By now, the research touted by Canadian scientists regarding cannabis as the solution to the pandemic has made its rounds. The COVID-19 and false cannabis cure information have circulated on social media, through numerous websites, and by word of mouth, and it seems that scammers looking to make a quick dollar were listening, with the FTC reporting 49,000 associated reports of claims that are false and the cost to consumers at over 35 million dollars and still rising. Per Fox News, “never waste a good crisis.”
Even as the world is still trying to find a way to crawl out of the mess of the pandemic, there are some lowlifes that can’t help but take advantage of the fears of the public. While there are authorities working to shut down the spread of this information, there are other scammers who are working while they can.
The information itself isn’t altogether wrong – there is a research team that has found particulars strains of cannabis that reduce the production of a protein that is linked to the novel coronavirus. However, this information has not been peer-reviewed and there are many missing details that make it impossible to replicate these sources so far.
Scams related to this information have been reported to the Federal Trade Commission by the thousands, leading to $35.57 million lost as a result of fraud. A spokesperson for the New York Attorney General office stated, “Over 20 websites have been fully removed for scamming and profiting off of coronavirus illegally.” There are a few companies that are claiming to have the cure, though most of the websites are centered around the use of home tests.
One such company that has already been shut down is Finest Herbalist, thanks to a cease-and-desist order by New York Attorney General James. Speaking with the New York Post, Finest Herbalist took the chance to address the public on these accusations, stating,
“We do not approve of or condone the marketing methods brought to our attention by the cease and desist notification.”
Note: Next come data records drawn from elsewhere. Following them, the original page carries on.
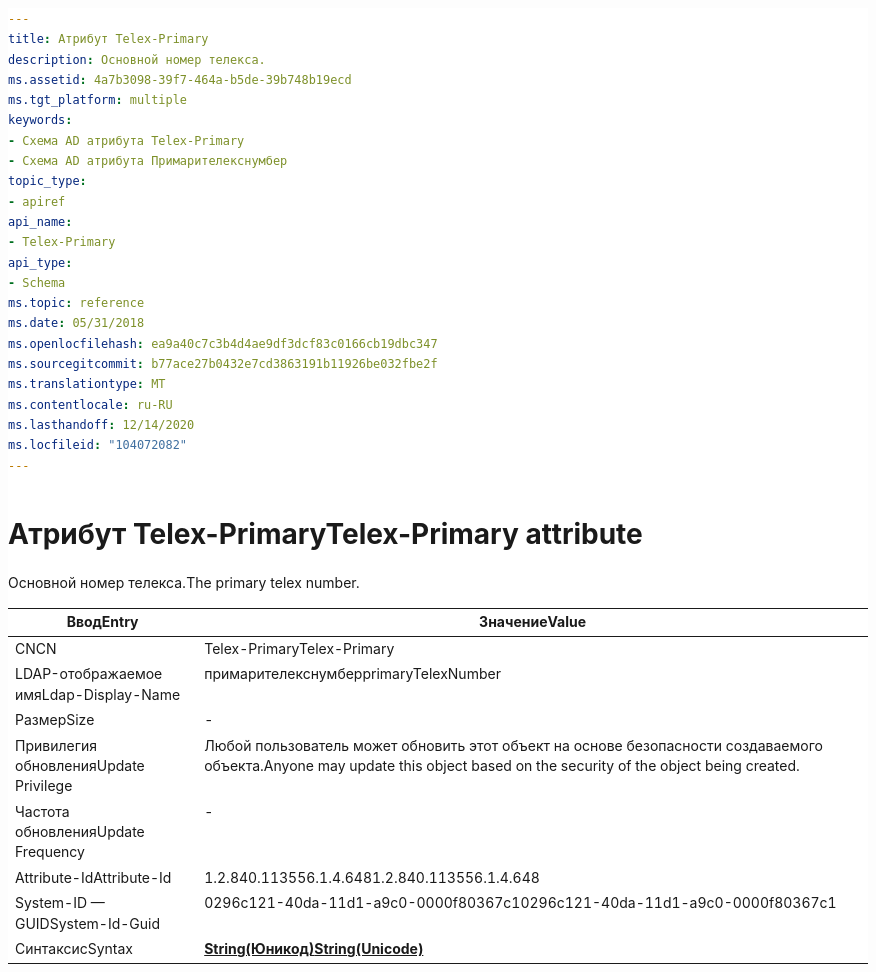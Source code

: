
 ```yaml
---
title: Атрибут Telex-Primary
description: Основной номер телекса.
ms.assetid: 4a7b3098-39f7-464a-b5de-39b748b19ecd
ms.tgt_platform: multiple
keywords:
- Схема AD атрибута Telex-Primary
- Схема AD атрибута Примарителекснумбер
topic_type:
- apiref
api_name:
- Telex-Primary
api_type:
- Schema
ms.topic: reference
ms.date: 05/31/2018
ms.openlocfilehash: ea9a40c7c3b4d4ae9df3dcf83c0166cb19dbc347
ms.sourcegitcommit: b77ace27b0432e7cd3863191b11926be032fbe2f
ms.translationtype: MT
ms.contentlocale: ru-RU
ms.lasthandoff: 12/14/2020
ms.locfileid: "104072082"
---
```

# <a name="telex-primary-attribute"></a><span data-ttu-id="0740f-105">Атрибут Telex-Primary</span><span class="sxs-lookup"><span data-stu-id="0740f-105">Telex-Primary attribute</span></span>

<span data-ttu-id="0740f-106">Основной номер телекса.</span><span class="sxs-lookup"><span data-stu-id="0740f-106">The primary telex number.</span></span>



| <span data-ttu-id="0740f-107">Ввод</span><span class="sxs-lookup"><span data-stu-id="0740f-107">Entry</span></span> | <span data-ttu-id="0740f-108">Значение</span><span class="sxs-lookup"><span data-stu-id="0740f-108">Value</span></span> |
|-------------------|----------------------------------------------------------------------------------|
| <span data-ttu-id="0740f-109">CN</span><span class="sxs-lookup"><span data-stu-id="0740f-109">CN</span></span>                | <span data-ttu-id="0740f-110">Telex-Primary</span><span class="sxs-lookup"><span data-stu-id="0740f-110">Telex-Primary</span></span>                                                                    |
| <span data-ttu-id="0740f-111">LDAP-отображаемое имя</span><span class="sxs-lookup"><span data-stu-id="0740f-111">Ldap-Display-Name</span></span> | <span data-ttu-id="0740f-112">примарителекснумбер</span><span class="sxs-lookup"><span data-stu-id="0740f-112">primaryTelexNumber</span></span>                                                               |
| <span data-ttu-id="0740f-113">Размер</span><span class="sxs-lookup"><span data-stu-id="0740f-113">Size</span></span>              | \-                                                                               |
| <span data-ttu-id="0740f-114">Привилегия обновления</span><span class="sxs-lookup"><span data-stu-id="0740f-114">Update Privilege</span></span>  | <span data-ttu-id="0740f-115">Любой пользователь может обновить этот объект на основе безопасности создаваемого объекта.</span><span class="sxs-lookup"><span data-stu-id="0740f-115">Anyone may update this object based on the security of the object being created.</span></span> |
| <span data-ttu-id="0740f-116">Частота обновления</span><span class="sxs-lookup"><span data-stu-id="0740f-116">Update Frequency</span></span>  | \-                                                                               |
| <span data-ttu-id="0740f-117">Attribute-Id</span><span class="sxs-lookup"><span data-stu-id="0740f-117">Attribute-Id</span></span>      | <span data-ttu-id="0740f-118">1.2.840.113556.1.4.648</span><span class="sxs-lookup"><span data-stu-id="0740f-118">1.2.840.113556.1.4.648</span></span>                                                           |
| <span data-ttu-id="0740f-119">System-ID — GUID</span><span class="sxs-lookup"><span data-stu-id="0740f-119">System-Id-Guid</span></span>    | <span data-ttu-id="0740f-120">0296c121-40da-11d1-a9c0-0000f80367c1</span><span class="sxs-lookup"><span data-stu-id="0740f-120">0296c121-40da-11d1-a9c0-0000f80367c1</span></span>                                             |
| <span data-ttu-id="0740f-121">Синтаксис</span><span class="sxs-lookup"><span data-stu-id="0740f-121">Syntax</span></span>            | [<span data-ttu-id="0740f-122">**String(Юникод)**</span><span class="sxs-lookup"><span data-stu-id="0740f-122">**String(Unicode)**</span></span>](s-string-unicode.md)                                      |

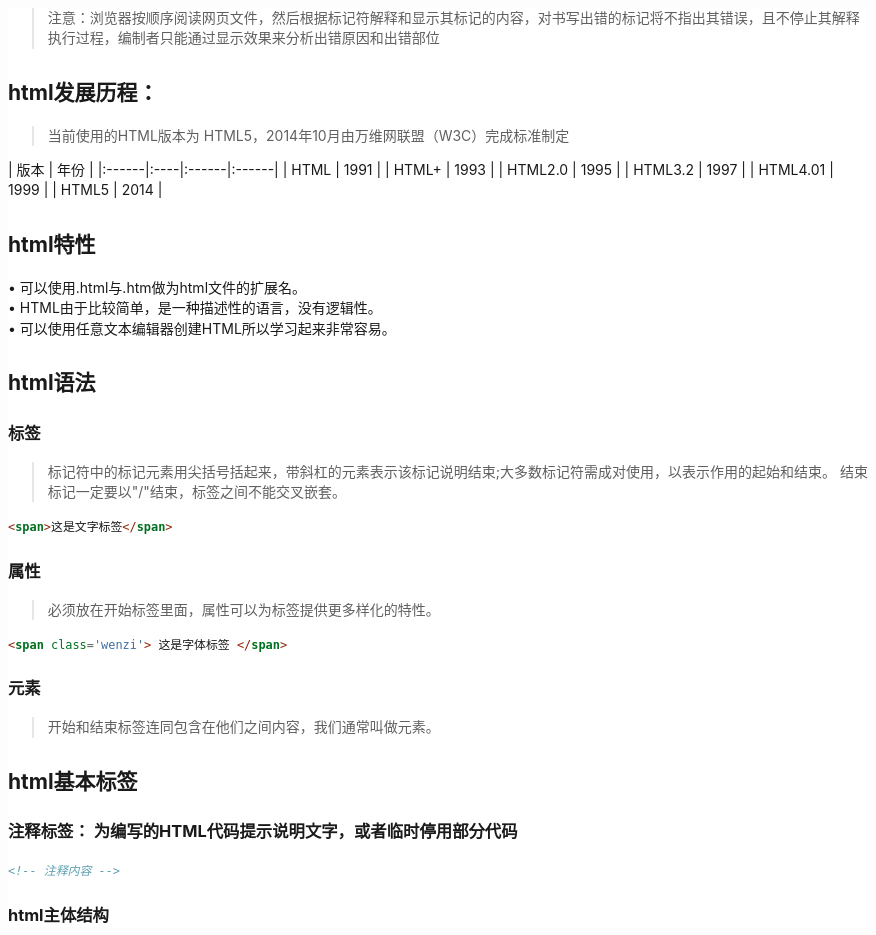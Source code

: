> 注意：浏览器按顺序阅读网页文件，然后根据标记符解释和显示其标记的内容，对书写出错的标记将不指出其错误，且不停止其解释执行过程，编制者只能通过显示效果来分析出错原因和出错部位

## html发展历程：
> 当前使用的HTML版本为 HTML5，2014年10月由万维网联盟（W3C）完成标准制定

| 版本  |  年份 |
|:------|:----|:------|:------|
| HTML | 1991    |
| HTML+ | 1993    |
| HTML2.0 | 1995    |
| HTML3.2 | 1997    |
| HTML4.01 | 1999    |
| HTML5 | 2014   |


## html特性

  • 可以使用.html与.htm做为html文件的扩展名。<br>
  • HTML由于比较简单，是一种描述性的语言，没有逻辑性。<br>
  • 可以使用任意文本编辑器创建HTML所以学习起来非常容易。<br>

## html语法

  ### 标签
  > 标记符中的标记元素用尖括号括起来，带斜杠的元素表示该标记说明结束;大多数标记符需成对使用，以表示作用的起始和结束。 结束标记一定要以"/"结束，标签之间不能交叉嵌套。

  ```html
  <span>这是文字标签</span>
  ```
  ### 属性
  > 必须放在开始标签里面，属性可以为标签提供更多样化的特性。

  ```html
  <span class='wenzi'> 这是字体标签 </span>
  ```
  ### 元素
  > 开始和结束标签连同包含在他们之间内容，我们通常叫做元素。


## html基本标签<br>
  ### 注释标签： 为编写的HTML代码提示说明文字，或者临时停用部分代码

 ```html
 <!-- 注释内容 -->
 ```

### html主体结构
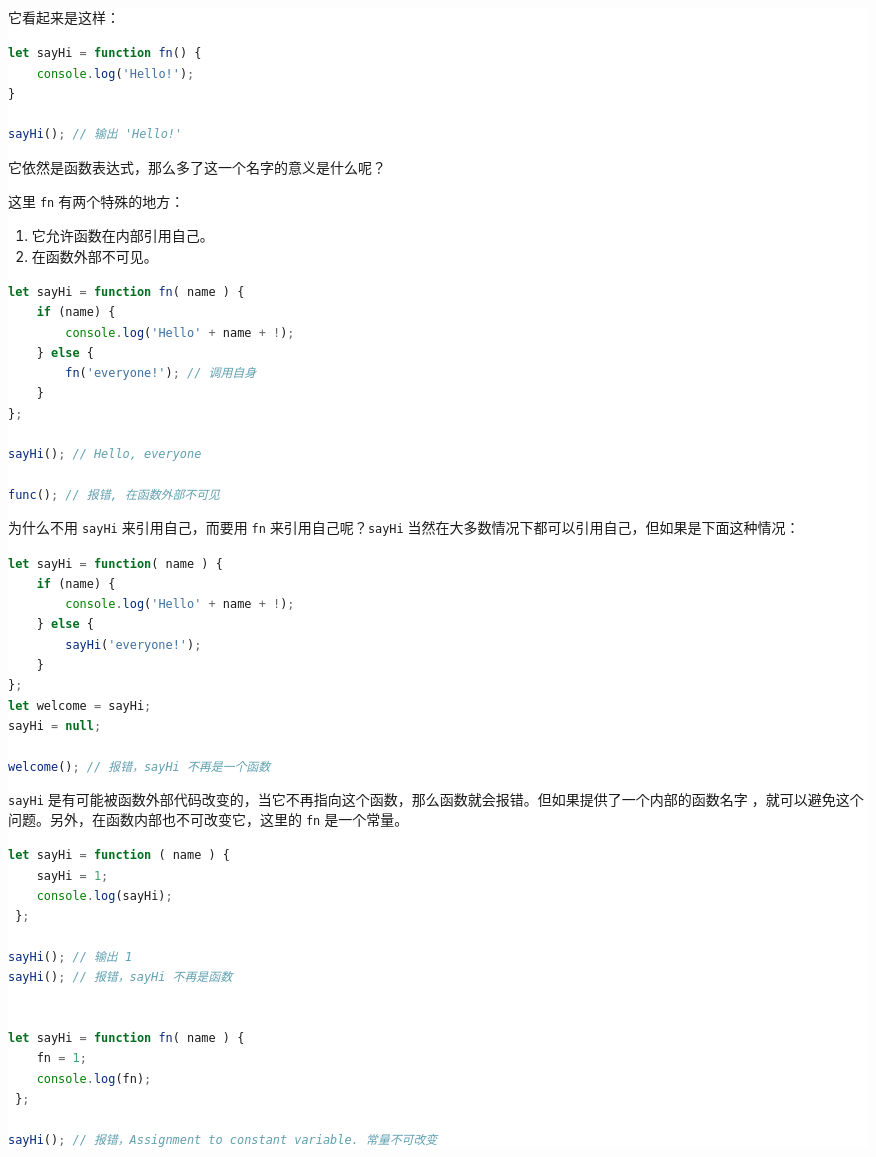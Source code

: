 它看起来是这样：

```javascript
let sayHi = function fn() {
	console.log('Hello!');
}

sayHi(); // 输出 'Hello!'
```

它依然是函数表达式，那么多了这一个名字的意义是什么呢？

这里 `fn` 有两个特殊的地方：

1. 它允许函数在内部引用自己。
2. 在函数外部不可见。

```javascript
let sayHi = function fn( name ) {
	if (name) {
		console.log('Hello' + name + !);
	} else {
		fn('everyone!'); // 调用自身
	}
};

sayHi(); // Hello, everyone

func(); // 报错, 在函数外部不可见
```

为什么不用 `sayHi` 来引用自己，而要用 `fn` 来引用自己呢？`sayHi` 当然在大多数情况下都可以引用自己，但如果是下面这种情况：

```javascript
let sayHi = function( name ) {
	if (name) {
		console.log('Hello' + name + !);
	} else {
		sayHi('everyone!');
	}
};
let welcome = sayHi;
sayHi = null;

welcome(); // 报错，sayHi 不再是一个函数
```

 `sayHi` 是有可能被函数外部代码改变的，当它不再指向这个函数，那么函数就会报错。但如果提供了一个内部的函数名字 ，就可以避免这个问题。另外，在函数内部也不可改变它，这里的 `fn` 是一个常量。

```javascript
let sayHi = function ( name ) {
 	sayHi = 1;
 	console.log(sayHi);
 };

sayHi(); // 输出 1
sayHi(); // 报错，sayHi 不再是函数


let sayHi = function fn( name ) {
 	fn = 1;
 	console.log(fn);
 };

sayHi(); // 报错，Assignment to constant variable. 常量不可改变
```
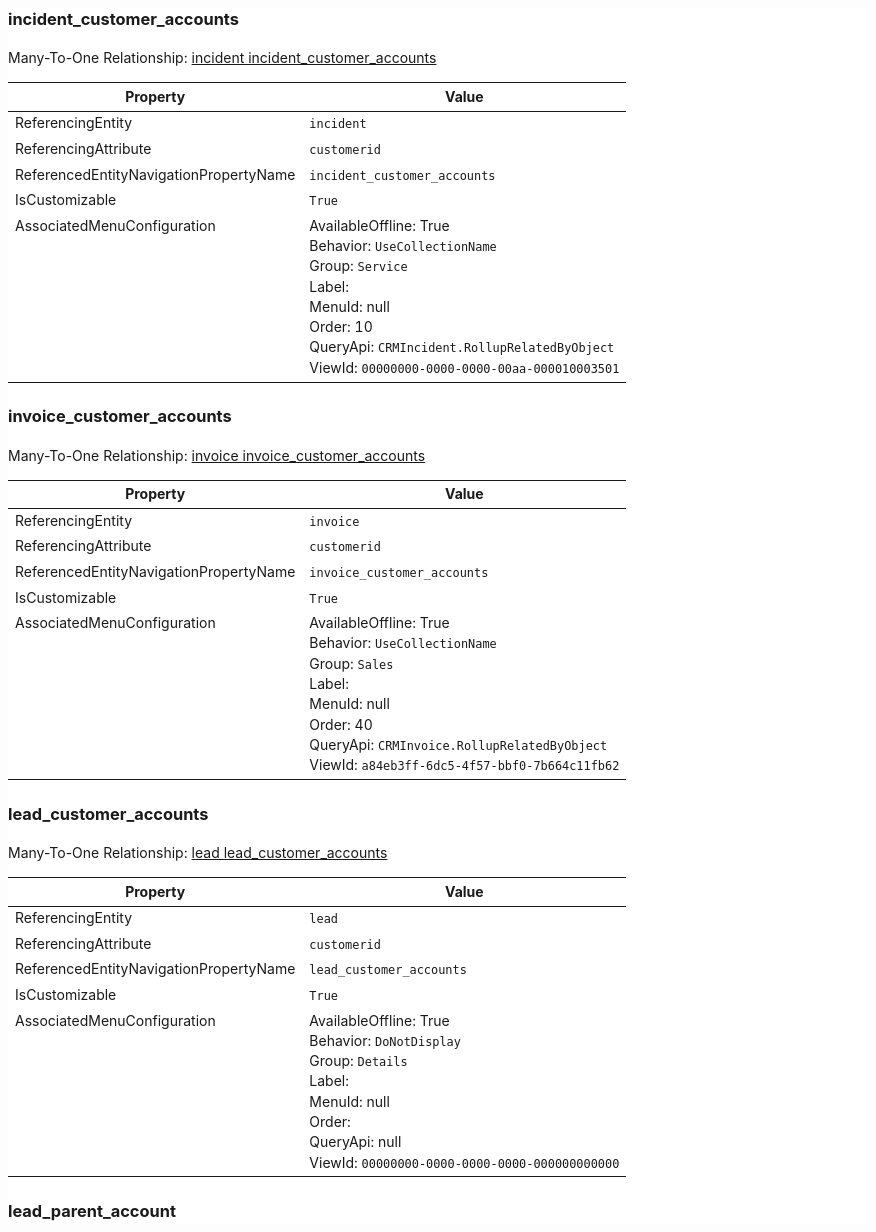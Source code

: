 ### <a name="BKMK_incident_customer_accounts"></a> incident_customer_accounts

Many-To-One Relationship: [incident incident_customer_accounts](incident.md#BKMK_incident_customer_accounts)

|Property|Value|
|---|---|
|ReferencingEntity|`incident`|
|ReferencingAttribute|`customerid`|
|ReferencedEntityNavigationPropertyName|`incident_customer_accounts`|
|IsCustomizable|`True`|
|AssociatedMenuConfiguration|AvailableOffline: True<br />Behavior: `UseCollectionName`<br />Group: `Service`<br />Label: <br />MenuId: null<br />Order: 10<br />QueryApi: `CRMIncident.RollupRelatedByObject`<br />ViewId: `00000000-0000-0000-00aa-000010003501`|

### <a name="BKMK_invoice_customer_accounts"></a> invoice_customer_accounts

Many-To-One Relationship: [invoice invoice_customer_accounts](invoice.md#BKMK_invoice_customer_accounts)

|Property|Value|
|---|---|
|ReferencingEntity|`invoice`|
|ReferencingAttribute|`customerid`|
|ReferencedEntityNavigationPropertyName|`invoice_customer_accounts`|
|IsCustomizable|`True`|
|AssociatedMenuConfiguration|AvailableOffline: True<br />Behavior: `UseCollectionName`<br />Group: `Sales`<br />Label: <br />MenuId: null<br />Order: 40<br />QueryApi: `CRMInvoice.RollupRelatedByObject`<br />ViewId: `a84eb3ff-6dc5-4f57-bbf0-7b664c11fb62`|

### <a name="BKMK_lead_customer_accounts"></a> lead_customer_accounts

Many-To-One Relationship: [lead lead_customer_accounts](lead.md#BKMK_lead_customer_accounts)

|Property|Value|
|---|---|
|ReferencingEntity|`lead`|
|ReferencingAttribute|`customerid`|
|ReferencedEntityNavigationPropertyName|`lead_customer_accounts`|
|IsCustomizable|`True`|
|AssociatedMenuConfiguration|AvailableOffline: True<br />Behavior: `DoNotDisplay`<br />Group: `Details`<br />Label: <br />MenuId: null<br />Order: <br />QueryApi: null<br />ViewId: `00000000-0000-0000-0000-000000000000`|

### <a name="BKMK_lead_parent_account"></a> lead_parent_account

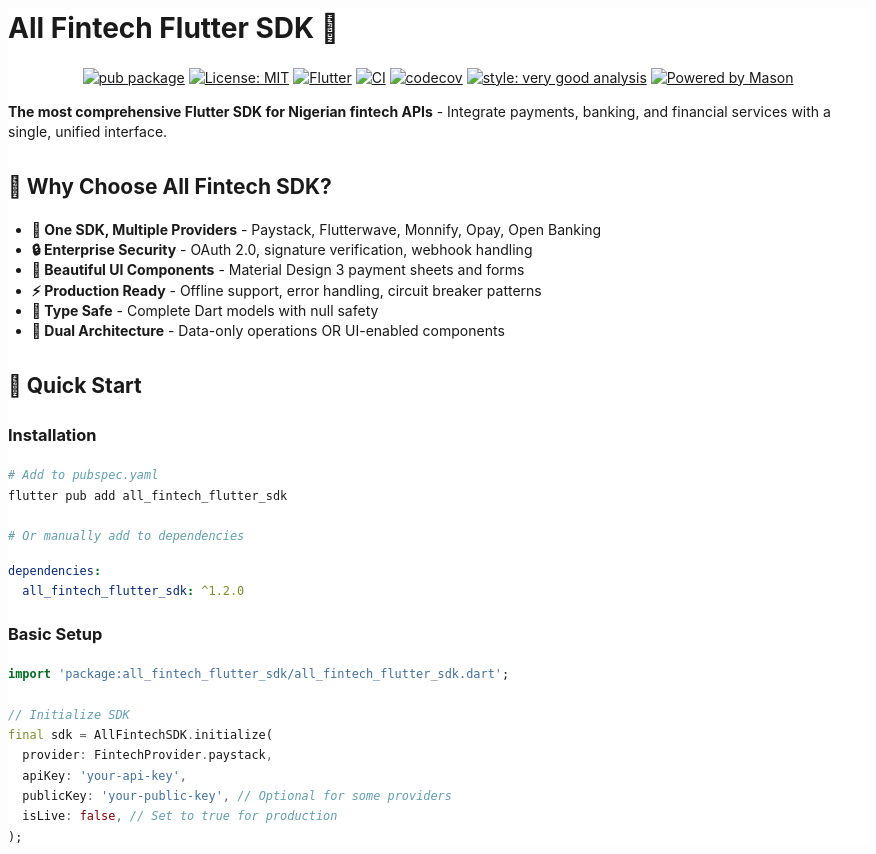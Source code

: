 # All Fintech Flutter SDK 🚀

<div align="center">

[![pub package](https://img.shields.io/pub/v/all_fintech_flutter_sdk.svg)](https://pub.dev/packages/all_fintech_flutter_sdk)
[![License: MIT](https://img.shields.io/badge/License-MIT-yellow.svg)](https://opensource.org/licenses/MIT)
[![Flutter](https://img.shields.io/badge/Flutter-3.0+-blue.svg)](https://flutter.dev)
[![CI](https://github.com/chidiebere-edeh/all_fintech_sdk/workflows/CI/badge.svg)](https://github.com/chidiebere-edeh/all_fintech_sdk/actions)
[![codecov](https://codecov.io/gh/chidiebere-edeh/all_fintech_sdk/branch/main/graph/badge.svg)](https://codecov.io/gh/chidiebere-edeh/all_fintech_sdk)
[![style: very good analysis](https://img.shields.io/badge/style-very_good_analysis-B22C89.svg)](https://pub.dev/packages/very_good_analysis)
[![Powered by Mason](https://img.shields.io/endpoint?url=https%3A%2F%2Ftinyurl.com%2Fmason-badge)](https://github.com/felangel/mason)

</div>

**The most comprehensive Flutter SDK for Nigerian fintech APIs** - Integrate payments, banking, and financial services with a single, unified interface.

## 🌟 Why Choose All Fintech SDK?

- **🎯 One SDK, Multiple Providers** - Paystack, Flutterwave, Monnify, Opay, Open Banking
- **🔒 Enterprise Security** - OAuth 2.0, signature verification, webhook handling
- **🎨 Beautiful UI Components** - Material Design 3 payment sheets and forms
- **⚡ Production Ready** - Offline support, error handling, circuit breaker patterns
- **📱 Type Safe** - Complete Dart models with null safety
- **🔄 Dual Architecture** - Data-only operations OR UI-enabled components

## 🚀 Quick Start

### Installation

```bash
# Add to pubspec.yaml
flutter pub add all_fintech_flutter_sdk

# Or manually add to dependencies
```

```yaml
dependencies:
  all_fintech_flutter_sdk: ^1.2.0
```

### Basic Setup

```dart
import 'package:all_fintech_flutter_sdk/all_fintech_flutter_sdk.dart';

// Initialize SDK
final sdk = AllFintechSDK.initialize(
  provider: FintechProvider.paystack,
  apiKey: 'your-api-key',
  publicKey: 'your-public-key', // Optional for some providers
  isLive: false, // Set to true for production
);
```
They placed the blame on a third party for the marketing, adding that they’ve already spoken with vendors to “take necessary action to ensure advertisements for our product do not include any claim that our products prevent, cure, or treat the 2019 novel coronavirus … or any other disease.” In a press release on these matters, Attorney General James commented,
“Deceptive marketing is never acceptable, especially during a time of crisis; this is a matter of public health and safety. My office will continue to root out companies that attempt to illegally profit from this pandemic.”
At this point, there are four uses that the FDA has approved involving cannabis – Epidiolex, Marinol, Syndros, and Cesamet. While the first item in that list is based on cannabis directly, the other three remedies are related to cannabis in some other way. More importantly, none of the aforementioned drugs have anything to do with COVID-19.
Researchers that have been investigating the connection between CBD and viral infections have spoken out as well, stating that no seller of CBD should be advertising their claims without backing by science. “Misleading claims represent both a threat to public health and a violation of consumer access to accurate information,” they stated.
Anyone who believes that they’ve been a victim of one of these scams should contact the FTC Complaint Assistant at: ftccomplaintassistant.gov for help. Their reports could make a big difference in catching the scammers.